Peki gerçekte ne oluyor?
Bahçeli’nin açtığı tartışma üzerinden, AKP ve MHP’nin resmi belgelerinden ilgili bölümleri okuyalım:
AKP:
• Türkiye’nin NATO bünyesinde bugüne kadar ortaya koyduğu katkıya paralel
olarak, yeni Avrupa savunma stratejisi çerçevesinde oluşturulan Avrupa
Güvenlik ve Savunma Kavramı (AGSK) içinde hak ettiği yeri alması yolundaki
çabaları sürdürecektir.
• Türkiye ile dost ve müttefik ülkeler arasında uzun zamandan beri devam eden
siyasi ve ekonomik işbirliği sürdürülecek ve bu işbirliği özellikle ekonomi,
bilim, teknoloji, yatırım ve ticaret alanlarında yoğunlaştırılacaktır.
• Amerika Birleşik Devletleri ile uzun yıllardan beri savunma ağırlıklı olan
işbirliğini devam ettirecek ve bu işbirliğini ekonomi, yatırım, bilim ve teknoloji
alanlarında yaygınlaştıracaktır.
MHP:
• ABD ile ilişkilerimizin ekonomik, siyasî ve güvenlik boyutlarıyla her iki tarafın çıkarlarına hizmet edecek şekilde, eşitlik ve karşılıklılık temelinde yürütülmesi esas olacaktır. Aynı zamanda NATO kapsamında bir müttefikimiz olan ABD ile ilişkilerimiz; ikili bir ilişki olmanın ötesinde Avro-Atlantik bölgesi ve hatta dünya barış ve istikrarı açısından kritik önem taşıdığı gerçeğine uygun ve Türkiye’nin menfaatleri doğrultusunda politikalar izlenerek yürütülecektir.
CHP:
• NATO’ya rasyonel bir çerçeve içinde ve ulusal çıkarlarımızı gözeterek katkı sunmaya devam edeceğiz.

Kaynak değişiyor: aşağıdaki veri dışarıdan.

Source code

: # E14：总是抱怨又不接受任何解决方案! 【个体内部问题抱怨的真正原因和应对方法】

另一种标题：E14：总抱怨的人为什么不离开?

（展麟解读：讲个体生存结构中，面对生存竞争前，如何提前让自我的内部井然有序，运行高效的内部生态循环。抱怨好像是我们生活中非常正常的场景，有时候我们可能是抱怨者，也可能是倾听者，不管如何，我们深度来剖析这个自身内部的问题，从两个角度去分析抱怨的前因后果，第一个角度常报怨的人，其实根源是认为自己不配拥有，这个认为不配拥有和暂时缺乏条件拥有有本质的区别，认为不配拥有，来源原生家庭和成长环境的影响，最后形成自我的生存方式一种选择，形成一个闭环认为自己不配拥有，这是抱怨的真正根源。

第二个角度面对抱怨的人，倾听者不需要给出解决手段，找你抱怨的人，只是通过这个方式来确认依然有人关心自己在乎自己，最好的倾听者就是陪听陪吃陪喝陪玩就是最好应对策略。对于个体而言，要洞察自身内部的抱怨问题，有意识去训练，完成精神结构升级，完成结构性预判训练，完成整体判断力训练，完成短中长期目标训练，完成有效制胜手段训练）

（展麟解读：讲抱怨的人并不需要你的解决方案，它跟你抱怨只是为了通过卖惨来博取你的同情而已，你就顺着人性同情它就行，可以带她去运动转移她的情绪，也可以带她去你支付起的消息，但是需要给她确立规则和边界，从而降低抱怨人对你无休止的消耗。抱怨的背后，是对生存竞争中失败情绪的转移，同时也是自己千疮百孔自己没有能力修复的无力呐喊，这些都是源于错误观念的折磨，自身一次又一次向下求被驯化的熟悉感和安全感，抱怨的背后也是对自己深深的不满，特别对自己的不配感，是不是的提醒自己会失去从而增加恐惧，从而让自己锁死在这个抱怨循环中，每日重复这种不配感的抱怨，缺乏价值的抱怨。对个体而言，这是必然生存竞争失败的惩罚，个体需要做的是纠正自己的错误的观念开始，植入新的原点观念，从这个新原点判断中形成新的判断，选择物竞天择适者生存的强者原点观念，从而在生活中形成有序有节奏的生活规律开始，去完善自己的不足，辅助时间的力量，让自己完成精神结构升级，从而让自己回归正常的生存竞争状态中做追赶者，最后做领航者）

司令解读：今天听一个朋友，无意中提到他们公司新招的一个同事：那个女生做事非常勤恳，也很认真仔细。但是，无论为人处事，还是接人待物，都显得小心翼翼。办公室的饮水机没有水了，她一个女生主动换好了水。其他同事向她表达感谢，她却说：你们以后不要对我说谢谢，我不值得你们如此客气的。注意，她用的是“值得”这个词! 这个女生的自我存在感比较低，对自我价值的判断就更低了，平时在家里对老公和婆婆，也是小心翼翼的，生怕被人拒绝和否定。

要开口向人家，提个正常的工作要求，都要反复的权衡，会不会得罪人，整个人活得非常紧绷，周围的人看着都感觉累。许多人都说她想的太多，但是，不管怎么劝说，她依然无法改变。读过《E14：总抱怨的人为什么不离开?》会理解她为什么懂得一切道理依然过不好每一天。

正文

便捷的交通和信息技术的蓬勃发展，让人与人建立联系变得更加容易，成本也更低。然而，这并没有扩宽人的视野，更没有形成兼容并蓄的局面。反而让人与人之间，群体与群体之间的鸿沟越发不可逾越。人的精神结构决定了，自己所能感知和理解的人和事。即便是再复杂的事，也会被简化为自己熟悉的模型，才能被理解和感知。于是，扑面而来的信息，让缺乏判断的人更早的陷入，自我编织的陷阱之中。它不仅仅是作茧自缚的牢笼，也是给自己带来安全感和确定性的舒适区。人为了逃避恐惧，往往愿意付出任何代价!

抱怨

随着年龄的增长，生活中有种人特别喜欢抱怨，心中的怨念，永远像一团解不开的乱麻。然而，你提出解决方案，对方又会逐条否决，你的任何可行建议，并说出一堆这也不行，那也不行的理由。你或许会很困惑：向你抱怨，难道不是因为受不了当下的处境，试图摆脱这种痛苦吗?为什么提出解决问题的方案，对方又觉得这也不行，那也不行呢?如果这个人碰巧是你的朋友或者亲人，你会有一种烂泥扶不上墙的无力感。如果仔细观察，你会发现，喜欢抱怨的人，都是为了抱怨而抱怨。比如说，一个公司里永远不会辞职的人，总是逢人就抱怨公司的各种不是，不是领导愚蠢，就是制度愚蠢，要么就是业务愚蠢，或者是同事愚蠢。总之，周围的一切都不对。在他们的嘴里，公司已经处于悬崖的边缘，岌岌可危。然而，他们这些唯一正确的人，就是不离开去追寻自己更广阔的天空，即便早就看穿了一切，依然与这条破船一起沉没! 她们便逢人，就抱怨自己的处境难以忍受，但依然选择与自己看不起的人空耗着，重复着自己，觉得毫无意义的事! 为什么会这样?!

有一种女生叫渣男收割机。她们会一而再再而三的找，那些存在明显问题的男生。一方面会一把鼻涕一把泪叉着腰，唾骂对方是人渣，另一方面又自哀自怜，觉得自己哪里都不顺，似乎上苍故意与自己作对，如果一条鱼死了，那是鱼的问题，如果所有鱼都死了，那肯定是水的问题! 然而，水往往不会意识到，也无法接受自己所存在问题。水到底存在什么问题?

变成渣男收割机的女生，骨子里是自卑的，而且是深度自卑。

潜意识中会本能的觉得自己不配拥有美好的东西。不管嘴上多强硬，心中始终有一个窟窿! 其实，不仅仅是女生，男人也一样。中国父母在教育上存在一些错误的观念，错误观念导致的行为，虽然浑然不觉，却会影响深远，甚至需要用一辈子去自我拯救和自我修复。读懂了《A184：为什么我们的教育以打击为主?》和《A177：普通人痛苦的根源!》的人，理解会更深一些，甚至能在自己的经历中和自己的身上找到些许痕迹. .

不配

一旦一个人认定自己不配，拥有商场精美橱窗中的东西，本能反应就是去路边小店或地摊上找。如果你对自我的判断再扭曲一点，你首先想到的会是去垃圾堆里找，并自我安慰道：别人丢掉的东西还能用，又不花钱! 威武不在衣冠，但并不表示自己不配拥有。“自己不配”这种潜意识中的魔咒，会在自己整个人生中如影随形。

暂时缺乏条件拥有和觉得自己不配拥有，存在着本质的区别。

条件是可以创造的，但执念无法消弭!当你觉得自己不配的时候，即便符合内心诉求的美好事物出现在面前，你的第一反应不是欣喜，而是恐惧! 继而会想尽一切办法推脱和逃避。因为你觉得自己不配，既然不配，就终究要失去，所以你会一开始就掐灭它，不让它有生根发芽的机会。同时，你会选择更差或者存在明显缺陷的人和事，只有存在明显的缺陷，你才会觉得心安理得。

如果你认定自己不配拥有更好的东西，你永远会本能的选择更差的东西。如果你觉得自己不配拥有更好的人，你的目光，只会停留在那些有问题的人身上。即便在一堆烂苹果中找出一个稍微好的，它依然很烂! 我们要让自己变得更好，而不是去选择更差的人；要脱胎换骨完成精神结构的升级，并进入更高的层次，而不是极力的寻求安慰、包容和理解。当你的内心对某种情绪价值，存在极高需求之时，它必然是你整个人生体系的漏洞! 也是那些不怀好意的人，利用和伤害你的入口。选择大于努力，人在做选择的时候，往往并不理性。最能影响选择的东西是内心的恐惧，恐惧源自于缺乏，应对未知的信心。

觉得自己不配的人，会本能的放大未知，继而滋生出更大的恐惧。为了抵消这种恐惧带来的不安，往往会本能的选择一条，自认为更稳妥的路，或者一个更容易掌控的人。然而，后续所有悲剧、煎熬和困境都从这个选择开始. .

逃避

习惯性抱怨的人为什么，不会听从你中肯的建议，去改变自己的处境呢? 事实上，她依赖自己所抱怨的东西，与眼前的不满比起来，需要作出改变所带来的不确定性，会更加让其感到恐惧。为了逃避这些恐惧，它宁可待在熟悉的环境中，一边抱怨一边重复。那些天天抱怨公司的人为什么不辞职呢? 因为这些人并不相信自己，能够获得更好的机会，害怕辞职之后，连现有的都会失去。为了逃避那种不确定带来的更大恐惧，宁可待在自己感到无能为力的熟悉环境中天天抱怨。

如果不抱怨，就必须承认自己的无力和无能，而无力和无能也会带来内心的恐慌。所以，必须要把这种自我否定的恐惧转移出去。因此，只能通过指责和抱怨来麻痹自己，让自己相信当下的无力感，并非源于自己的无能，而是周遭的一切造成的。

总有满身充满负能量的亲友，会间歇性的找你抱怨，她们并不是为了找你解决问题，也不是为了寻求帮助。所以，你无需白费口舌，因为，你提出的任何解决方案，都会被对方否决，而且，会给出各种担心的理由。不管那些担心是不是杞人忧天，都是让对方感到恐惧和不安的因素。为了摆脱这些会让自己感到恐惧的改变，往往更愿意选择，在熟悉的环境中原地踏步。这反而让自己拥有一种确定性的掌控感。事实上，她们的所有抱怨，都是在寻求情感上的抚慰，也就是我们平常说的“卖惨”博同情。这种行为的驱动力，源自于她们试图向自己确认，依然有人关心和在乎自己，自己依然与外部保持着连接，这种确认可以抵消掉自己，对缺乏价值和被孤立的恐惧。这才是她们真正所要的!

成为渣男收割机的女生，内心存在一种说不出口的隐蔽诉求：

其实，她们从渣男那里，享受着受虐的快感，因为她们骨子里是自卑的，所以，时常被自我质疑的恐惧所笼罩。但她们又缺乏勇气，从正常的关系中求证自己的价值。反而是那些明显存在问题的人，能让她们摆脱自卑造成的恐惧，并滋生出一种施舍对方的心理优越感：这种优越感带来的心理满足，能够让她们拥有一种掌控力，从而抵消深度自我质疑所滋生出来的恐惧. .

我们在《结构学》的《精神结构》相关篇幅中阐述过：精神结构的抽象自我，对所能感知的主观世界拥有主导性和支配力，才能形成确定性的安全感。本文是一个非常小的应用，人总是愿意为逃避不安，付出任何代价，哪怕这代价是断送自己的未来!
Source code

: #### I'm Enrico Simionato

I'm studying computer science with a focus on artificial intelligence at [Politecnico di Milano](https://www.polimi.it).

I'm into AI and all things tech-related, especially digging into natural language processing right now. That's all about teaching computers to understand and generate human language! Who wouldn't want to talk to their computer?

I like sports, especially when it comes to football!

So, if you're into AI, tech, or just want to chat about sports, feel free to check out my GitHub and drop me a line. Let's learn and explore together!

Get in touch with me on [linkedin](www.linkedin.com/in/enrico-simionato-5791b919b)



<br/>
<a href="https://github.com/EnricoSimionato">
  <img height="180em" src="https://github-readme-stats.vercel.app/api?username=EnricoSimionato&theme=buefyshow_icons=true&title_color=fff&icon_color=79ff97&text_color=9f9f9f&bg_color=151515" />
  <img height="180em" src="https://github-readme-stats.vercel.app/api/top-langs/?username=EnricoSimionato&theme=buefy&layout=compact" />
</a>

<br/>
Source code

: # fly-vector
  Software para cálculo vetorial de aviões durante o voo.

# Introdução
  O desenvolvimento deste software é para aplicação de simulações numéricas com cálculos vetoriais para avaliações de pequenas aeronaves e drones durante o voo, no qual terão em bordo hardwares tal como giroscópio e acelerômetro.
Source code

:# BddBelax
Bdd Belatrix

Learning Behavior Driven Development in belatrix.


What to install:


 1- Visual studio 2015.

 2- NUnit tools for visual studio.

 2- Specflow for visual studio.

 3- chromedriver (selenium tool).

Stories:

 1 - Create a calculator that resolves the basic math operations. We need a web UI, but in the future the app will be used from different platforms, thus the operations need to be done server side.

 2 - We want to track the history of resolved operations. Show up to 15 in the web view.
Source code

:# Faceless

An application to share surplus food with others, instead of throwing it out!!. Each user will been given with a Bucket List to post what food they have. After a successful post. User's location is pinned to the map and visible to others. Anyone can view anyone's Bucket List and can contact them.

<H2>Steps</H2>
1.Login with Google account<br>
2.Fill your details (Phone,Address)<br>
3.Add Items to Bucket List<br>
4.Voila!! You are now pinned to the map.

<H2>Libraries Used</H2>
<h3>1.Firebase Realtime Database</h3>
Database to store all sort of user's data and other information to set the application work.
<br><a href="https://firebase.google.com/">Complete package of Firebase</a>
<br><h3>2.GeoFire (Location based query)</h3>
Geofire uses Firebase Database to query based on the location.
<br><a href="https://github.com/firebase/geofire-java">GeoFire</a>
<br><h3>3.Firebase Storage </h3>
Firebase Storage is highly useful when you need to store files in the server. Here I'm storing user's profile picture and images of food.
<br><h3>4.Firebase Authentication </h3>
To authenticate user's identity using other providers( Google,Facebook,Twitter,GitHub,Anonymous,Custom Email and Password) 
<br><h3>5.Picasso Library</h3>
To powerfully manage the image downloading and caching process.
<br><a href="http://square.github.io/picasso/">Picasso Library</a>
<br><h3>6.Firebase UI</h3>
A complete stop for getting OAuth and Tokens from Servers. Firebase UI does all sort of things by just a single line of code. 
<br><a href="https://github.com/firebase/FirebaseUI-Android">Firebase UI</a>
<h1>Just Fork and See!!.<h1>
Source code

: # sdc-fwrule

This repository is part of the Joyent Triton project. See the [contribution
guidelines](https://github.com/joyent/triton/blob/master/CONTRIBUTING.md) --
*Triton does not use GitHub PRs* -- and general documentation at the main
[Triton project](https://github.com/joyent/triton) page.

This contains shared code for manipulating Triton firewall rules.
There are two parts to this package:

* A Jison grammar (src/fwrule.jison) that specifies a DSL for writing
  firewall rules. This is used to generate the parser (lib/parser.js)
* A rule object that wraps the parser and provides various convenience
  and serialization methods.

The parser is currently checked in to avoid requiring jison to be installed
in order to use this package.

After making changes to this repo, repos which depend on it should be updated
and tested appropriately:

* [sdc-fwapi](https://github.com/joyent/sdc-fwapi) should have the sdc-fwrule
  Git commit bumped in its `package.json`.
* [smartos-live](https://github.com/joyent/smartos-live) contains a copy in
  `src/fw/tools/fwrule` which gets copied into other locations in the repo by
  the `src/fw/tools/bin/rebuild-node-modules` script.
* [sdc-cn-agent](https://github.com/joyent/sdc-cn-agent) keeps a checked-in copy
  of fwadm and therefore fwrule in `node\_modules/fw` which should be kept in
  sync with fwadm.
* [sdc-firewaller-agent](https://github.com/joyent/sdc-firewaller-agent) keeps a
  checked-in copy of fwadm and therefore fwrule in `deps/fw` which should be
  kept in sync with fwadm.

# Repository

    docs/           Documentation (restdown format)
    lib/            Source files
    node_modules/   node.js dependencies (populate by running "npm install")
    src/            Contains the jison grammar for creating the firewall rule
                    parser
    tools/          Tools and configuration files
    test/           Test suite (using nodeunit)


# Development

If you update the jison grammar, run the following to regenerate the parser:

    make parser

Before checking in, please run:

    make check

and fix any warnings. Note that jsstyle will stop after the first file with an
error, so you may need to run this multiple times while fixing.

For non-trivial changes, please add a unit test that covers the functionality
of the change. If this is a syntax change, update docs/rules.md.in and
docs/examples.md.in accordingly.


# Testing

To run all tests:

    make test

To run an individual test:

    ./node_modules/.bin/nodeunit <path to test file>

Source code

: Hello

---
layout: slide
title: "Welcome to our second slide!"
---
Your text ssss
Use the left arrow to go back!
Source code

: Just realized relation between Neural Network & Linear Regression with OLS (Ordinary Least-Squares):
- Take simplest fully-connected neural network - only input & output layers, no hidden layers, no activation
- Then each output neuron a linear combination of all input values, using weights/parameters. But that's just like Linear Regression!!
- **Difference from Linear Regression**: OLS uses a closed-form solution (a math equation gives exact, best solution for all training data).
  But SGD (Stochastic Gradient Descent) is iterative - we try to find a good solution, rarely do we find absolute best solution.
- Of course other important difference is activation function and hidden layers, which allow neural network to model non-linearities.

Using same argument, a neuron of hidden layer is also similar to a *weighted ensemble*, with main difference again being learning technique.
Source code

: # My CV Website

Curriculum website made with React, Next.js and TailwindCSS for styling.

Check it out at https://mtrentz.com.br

• Birbirine eşit taraflar anlayışıyla, karşılıklı güvene dayanan ittifak ilişkisini ilerletecek şekilde Amerika Birleşik Devletleri ile kurumsal düzeyde ilişkiler tesis edeceğiz.
• Türkiye’nin F-35 projesine geri dönmesi için girişimlerde bulunacağız.
Resmi belgelerde yazılanlar her zaman temel belirleyen değildir elbet, ancak yukarıda tarifini yaptığımız bağımlılık ilişkileri düşünüldüğünde, bırakalım kamp değişimini, bu partilerin tüzük ve programlarından bu ifadeleri çıkarmaya bile güçlerinin olmadığını söylemek mümkün.
Dolayısıyla, hangi iktidar olursa olsun, hükümetlerimizin ABD ile karşı karşıya geldiği anlar, aslında emperyalizmin ülkemize yönelik ‘balans ayarı’ işlevi görüyor.
Tam olarak bu nedenle, bütün ABD karşıtı söylemler ve hatta dönem dönem artırdıkları ‘emperyalizm’ vurguları söylemler düzeyinde kalıyor.
Eksik olan neden eksik?
Yazının başında belirttiğimiz gibi, bu siyasi düzende gerçek Türkiye tahlilinin eksik bırakılması, herhangi bir ‘yanlışlıktan’ kaynaklanmıyor. Sosyalistlerin ‘düzen siyaseti ve düzen partileri’ ifadeleriyle tanımladığı sistem, iktidar pozisyonunda olmalarından değil, düzene entegrasyon konusunda ortaklaştıkları noktalardan kaynaklanıyor.